Read the lines below. Copy out any that hold the string "ajustar".
(Input data begins)
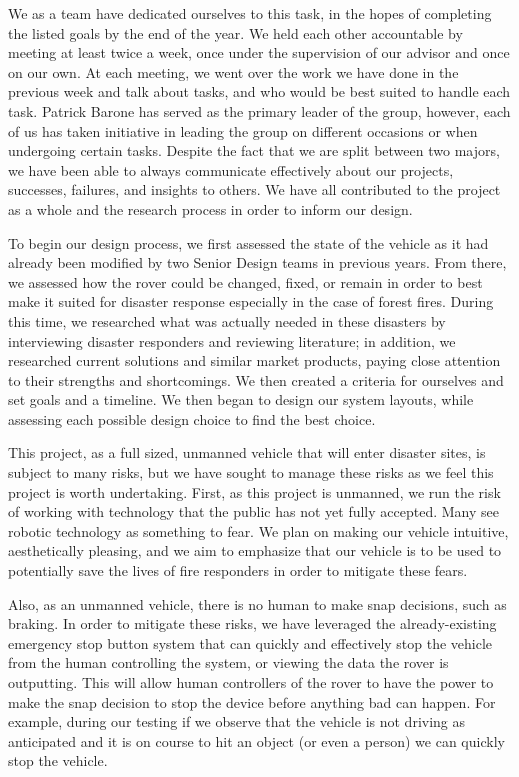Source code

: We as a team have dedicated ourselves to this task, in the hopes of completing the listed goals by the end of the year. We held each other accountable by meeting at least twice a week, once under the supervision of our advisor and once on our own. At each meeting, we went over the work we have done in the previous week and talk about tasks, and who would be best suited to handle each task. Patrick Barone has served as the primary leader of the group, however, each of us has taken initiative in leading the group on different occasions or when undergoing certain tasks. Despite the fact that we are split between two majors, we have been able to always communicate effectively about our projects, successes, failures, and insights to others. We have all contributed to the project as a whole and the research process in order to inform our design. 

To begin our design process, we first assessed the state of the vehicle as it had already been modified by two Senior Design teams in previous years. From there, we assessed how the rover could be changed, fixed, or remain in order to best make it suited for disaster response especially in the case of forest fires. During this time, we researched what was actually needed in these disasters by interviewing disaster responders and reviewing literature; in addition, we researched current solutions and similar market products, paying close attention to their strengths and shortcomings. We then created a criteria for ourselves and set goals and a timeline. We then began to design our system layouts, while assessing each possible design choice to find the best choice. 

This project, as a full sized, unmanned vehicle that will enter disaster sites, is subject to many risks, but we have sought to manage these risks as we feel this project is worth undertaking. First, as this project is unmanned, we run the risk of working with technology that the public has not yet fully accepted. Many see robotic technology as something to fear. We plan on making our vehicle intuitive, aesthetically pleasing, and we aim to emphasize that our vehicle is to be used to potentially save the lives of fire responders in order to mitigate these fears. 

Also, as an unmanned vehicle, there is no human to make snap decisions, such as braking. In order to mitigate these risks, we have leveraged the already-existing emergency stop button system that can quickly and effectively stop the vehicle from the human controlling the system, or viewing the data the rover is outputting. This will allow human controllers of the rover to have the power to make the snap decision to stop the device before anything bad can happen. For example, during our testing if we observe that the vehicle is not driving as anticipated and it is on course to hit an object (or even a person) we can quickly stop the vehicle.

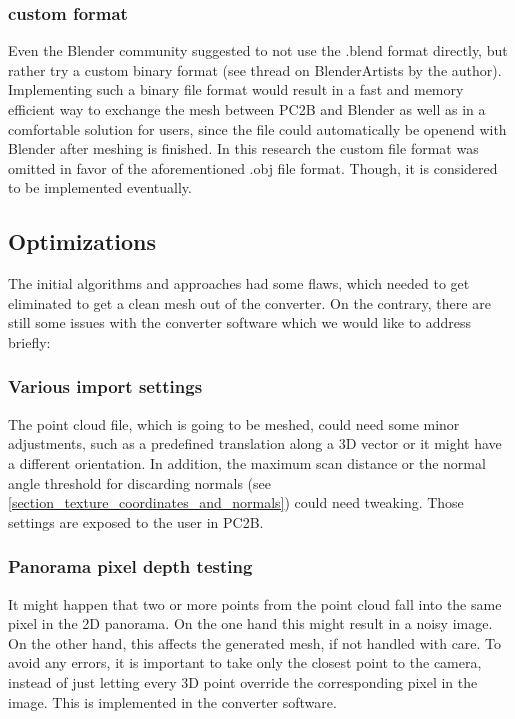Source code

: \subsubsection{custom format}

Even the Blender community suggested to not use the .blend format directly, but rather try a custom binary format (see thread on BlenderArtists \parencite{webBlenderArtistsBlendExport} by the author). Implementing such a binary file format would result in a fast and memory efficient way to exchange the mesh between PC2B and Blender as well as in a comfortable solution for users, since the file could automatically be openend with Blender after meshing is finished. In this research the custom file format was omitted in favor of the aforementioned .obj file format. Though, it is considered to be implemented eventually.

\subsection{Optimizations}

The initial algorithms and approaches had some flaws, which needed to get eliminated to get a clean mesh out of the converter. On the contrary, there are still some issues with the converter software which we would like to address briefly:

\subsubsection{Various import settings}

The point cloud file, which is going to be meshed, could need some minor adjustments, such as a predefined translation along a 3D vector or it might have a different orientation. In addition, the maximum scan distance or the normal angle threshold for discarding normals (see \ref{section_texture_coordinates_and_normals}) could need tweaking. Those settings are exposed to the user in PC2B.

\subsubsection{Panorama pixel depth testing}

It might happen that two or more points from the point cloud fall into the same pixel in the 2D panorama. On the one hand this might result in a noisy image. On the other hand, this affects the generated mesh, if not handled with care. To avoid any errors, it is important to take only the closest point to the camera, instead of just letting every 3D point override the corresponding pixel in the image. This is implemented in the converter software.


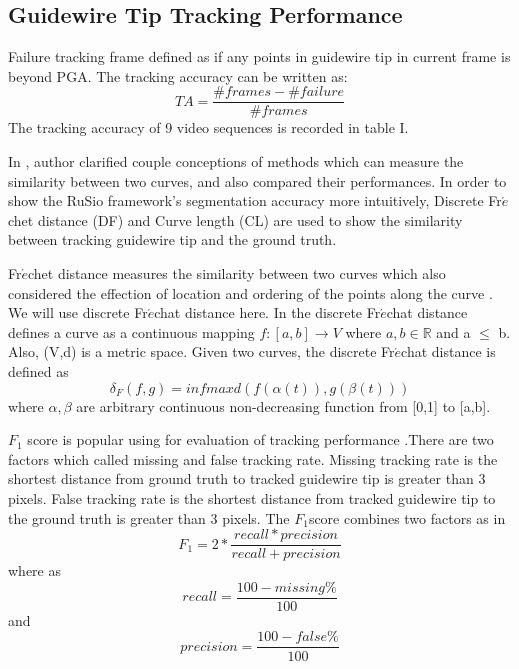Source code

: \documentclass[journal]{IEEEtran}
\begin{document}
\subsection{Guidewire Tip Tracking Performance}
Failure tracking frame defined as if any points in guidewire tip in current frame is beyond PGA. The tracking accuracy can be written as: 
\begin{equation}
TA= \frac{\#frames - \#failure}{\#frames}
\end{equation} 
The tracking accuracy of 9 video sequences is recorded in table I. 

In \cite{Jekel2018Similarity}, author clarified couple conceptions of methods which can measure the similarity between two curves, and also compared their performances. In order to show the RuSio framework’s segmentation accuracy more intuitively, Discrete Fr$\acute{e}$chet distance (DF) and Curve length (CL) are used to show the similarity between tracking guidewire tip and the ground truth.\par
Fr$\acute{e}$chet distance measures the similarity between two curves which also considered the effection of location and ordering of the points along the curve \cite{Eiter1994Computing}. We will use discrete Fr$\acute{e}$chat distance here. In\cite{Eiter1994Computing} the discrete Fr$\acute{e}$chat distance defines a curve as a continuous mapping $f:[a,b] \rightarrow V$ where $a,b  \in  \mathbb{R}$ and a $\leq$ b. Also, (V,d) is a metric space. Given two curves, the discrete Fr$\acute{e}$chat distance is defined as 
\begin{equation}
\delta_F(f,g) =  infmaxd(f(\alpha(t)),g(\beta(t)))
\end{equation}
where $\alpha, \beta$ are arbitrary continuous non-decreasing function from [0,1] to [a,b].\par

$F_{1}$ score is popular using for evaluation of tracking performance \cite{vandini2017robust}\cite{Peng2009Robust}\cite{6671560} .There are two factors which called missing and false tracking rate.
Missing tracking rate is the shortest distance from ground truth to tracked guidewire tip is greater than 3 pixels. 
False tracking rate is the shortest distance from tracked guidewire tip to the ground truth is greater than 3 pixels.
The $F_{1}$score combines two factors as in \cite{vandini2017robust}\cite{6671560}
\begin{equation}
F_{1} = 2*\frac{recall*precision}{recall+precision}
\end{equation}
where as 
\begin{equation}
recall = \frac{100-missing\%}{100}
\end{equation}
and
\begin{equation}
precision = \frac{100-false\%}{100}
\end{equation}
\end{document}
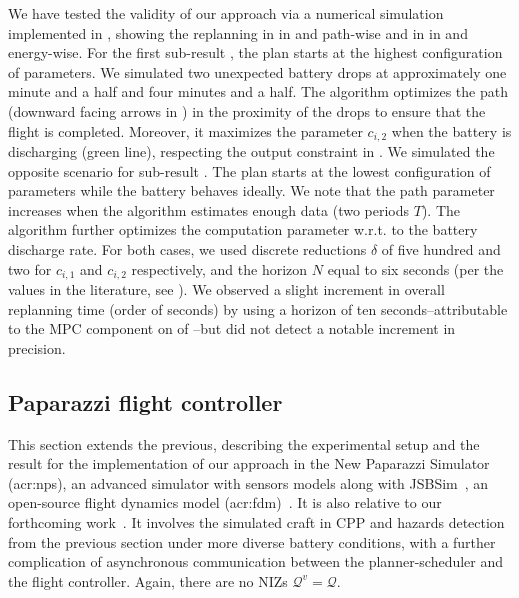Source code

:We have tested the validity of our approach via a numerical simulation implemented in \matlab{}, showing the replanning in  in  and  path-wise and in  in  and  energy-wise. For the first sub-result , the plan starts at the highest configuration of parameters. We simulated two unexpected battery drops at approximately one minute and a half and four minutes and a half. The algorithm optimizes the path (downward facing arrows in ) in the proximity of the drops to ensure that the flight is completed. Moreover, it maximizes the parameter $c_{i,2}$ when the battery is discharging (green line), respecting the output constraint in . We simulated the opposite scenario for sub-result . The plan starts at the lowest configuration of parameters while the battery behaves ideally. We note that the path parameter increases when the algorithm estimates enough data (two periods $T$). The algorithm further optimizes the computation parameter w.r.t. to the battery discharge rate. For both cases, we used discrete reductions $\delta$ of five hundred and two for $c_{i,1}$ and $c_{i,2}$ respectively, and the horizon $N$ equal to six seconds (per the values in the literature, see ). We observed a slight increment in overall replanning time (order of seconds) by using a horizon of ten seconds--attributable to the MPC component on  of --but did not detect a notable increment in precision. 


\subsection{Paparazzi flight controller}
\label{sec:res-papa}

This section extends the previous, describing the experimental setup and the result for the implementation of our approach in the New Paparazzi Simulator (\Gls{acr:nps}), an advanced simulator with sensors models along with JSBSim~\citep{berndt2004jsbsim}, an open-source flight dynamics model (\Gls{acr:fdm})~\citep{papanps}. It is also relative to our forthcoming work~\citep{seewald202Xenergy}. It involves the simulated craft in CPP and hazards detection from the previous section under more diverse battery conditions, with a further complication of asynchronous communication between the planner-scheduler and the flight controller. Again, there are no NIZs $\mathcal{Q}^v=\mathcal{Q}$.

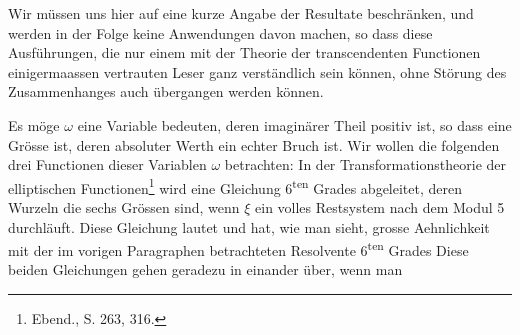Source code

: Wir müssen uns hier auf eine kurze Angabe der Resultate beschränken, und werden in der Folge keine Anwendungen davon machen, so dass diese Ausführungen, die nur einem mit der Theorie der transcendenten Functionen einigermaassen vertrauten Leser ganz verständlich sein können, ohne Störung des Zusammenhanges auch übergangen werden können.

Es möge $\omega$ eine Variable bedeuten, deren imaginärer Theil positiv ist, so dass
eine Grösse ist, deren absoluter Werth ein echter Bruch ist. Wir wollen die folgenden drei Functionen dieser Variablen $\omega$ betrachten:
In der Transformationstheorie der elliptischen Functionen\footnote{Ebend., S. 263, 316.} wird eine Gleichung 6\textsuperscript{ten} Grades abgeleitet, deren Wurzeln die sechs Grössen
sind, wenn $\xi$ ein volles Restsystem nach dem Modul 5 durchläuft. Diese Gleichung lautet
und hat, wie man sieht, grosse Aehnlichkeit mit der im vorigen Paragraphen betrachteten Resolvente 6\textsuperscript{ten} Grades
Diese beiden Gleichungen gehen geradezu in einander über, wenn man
(Input data ends)
(Input data begins)
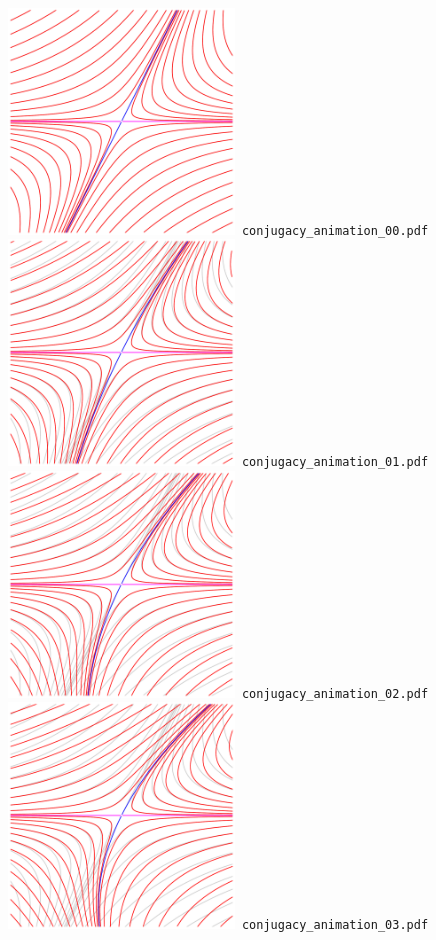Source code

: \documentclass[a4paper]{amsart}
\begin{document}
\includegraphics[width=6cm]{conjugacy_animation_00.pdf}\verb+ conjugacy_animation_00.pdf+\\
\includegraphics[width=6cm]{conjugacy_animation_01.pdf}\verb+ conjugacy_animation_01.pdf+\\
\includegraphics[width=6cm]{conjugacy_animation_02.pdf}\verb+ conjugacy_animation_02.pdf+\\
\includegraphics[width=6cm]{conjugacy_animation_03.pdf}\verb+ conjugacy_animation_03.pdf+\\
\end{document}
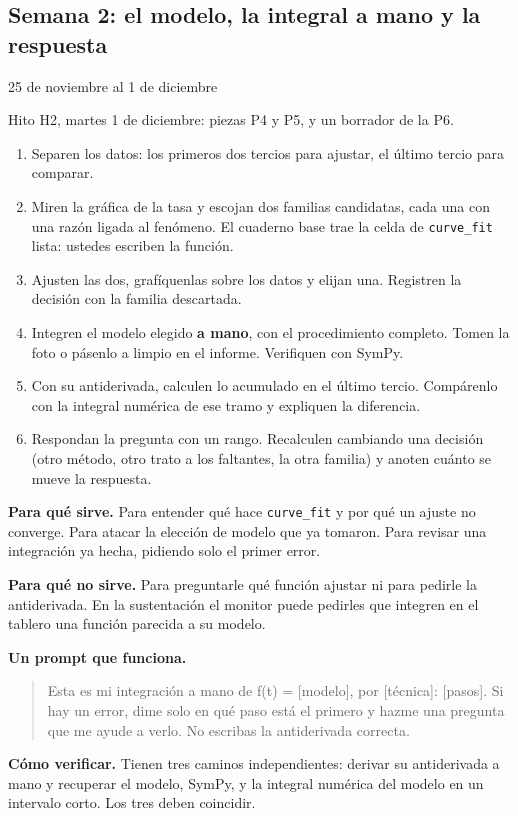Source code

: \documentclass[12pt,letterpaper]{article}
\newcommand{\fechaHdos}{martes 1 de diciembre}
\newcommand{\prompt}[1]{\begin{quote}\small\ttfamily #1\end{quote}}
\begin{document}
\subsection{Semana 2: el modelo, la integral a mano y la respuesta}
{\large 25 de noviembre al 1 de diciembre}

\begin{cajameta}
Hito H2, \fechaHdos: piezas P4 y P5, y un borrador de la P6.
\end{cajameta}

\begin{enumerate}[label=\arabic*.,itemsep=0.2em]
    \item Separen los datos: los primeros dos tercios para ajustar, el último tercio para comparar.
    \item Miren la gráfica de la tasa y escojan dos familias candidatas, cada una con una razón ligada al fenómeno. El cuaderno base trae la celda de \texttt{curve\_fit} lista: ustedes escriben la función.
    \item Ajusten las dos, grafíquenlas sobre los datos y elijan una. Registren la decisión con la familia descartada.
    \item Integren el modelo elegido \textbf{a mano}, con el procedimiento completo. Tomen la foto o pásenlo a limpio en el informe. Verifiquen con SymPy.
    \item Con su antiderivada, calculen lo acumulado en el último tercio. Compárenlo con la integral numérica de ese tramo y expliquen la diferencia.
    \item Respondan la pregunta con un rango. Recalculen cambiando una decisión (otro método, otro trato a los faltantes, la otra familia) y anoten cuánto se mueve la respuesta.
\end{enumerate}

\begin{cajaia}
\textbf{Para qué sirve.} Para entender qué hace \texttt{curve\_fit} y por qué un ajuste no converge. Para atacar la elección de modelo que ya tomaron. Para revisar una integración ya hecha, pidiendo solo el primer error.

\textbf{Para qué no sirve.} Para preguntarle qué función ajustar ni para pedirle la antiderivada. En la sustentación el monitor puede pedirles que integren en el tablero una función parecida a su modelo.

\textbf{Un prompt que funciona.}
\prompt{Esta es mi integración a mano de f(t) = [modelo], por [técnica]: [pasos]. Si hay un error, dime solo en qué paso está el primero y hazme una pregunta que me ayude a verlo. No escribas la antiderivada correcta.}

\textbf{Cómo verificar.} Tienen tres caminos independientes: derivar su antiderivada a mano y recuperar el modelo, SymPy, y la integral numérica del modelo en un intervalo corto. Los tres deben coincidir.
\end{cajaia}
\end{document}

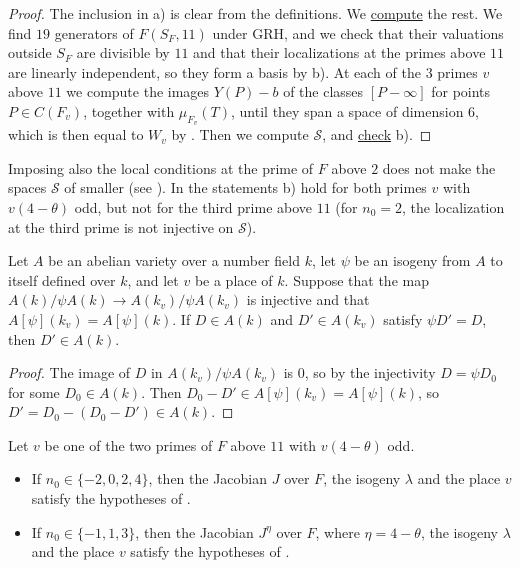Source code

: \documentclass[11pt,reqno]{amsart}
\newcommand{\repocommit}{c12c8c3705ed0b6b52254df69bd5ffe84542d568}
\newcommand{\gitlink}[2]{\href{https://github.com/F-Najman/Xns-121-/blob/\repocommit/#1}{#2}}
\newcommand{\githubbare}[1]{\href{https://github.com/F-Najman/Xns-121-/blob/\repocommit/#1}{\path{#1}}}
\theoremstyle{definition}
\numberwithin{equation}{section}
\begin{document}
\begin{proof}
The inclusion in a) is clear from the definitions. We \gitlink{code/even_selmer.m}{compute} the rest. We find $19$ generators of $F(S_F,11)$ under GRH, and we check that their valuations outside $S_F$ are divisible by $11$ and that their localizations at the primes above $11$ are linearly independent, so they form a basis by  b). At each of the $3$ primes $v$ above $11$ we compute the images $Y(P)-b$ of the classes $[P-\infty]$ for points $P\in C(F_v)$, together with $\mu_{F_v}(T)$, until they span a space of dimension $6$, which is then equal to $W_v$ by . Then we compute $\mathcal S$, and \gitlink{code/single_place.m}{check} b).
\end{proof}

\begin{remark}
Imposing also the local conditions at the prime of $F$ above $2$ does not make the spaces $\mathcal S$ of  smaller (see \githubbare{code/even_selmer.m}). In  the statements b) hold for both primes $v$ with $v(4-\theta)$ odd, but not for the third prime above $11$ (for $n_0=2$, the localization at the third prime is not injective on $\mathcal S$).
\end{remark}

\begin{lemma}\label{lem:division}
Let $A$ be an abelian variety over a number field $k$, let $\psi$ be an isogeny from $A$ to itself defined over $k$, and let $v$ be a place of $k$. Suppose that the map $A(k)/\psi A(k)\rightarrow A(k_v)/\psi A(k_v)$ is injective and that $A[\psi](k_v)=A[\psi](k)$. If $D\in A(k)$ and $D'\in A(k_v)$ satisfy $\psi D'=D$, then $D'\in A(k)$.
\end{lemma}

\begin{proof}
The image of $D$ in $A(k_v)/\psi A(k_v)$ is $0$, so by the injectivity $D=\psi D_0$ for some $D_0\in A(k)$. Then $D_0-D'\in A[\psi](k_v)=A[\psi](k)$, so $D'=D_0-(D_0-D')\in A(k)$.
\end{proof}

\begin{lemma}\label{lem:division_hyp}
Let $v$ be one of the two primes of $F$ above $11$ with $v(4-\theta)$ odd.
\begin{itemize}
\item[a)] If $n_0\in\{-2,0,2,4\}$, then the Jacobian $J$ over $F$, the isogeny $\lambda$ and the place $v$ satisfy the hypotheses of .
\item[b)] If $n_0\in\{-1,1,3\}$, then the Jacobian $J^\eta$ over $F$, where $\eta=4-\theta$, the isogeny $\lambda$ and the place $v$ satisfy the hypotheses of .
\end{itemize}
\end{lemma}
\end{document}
(Input data ends)
▶ _Answer area_
    \item Separen los datos: los primeros dos tercios para ajustar, el último tercio para comparar.
\textbf{Para qué no sirve.} Para preguntarle qué función ajustar ni para pedirle la antiderivada. En la sustentación el monitor puede pedirles que integren en el tablero una función parecida a su modelo.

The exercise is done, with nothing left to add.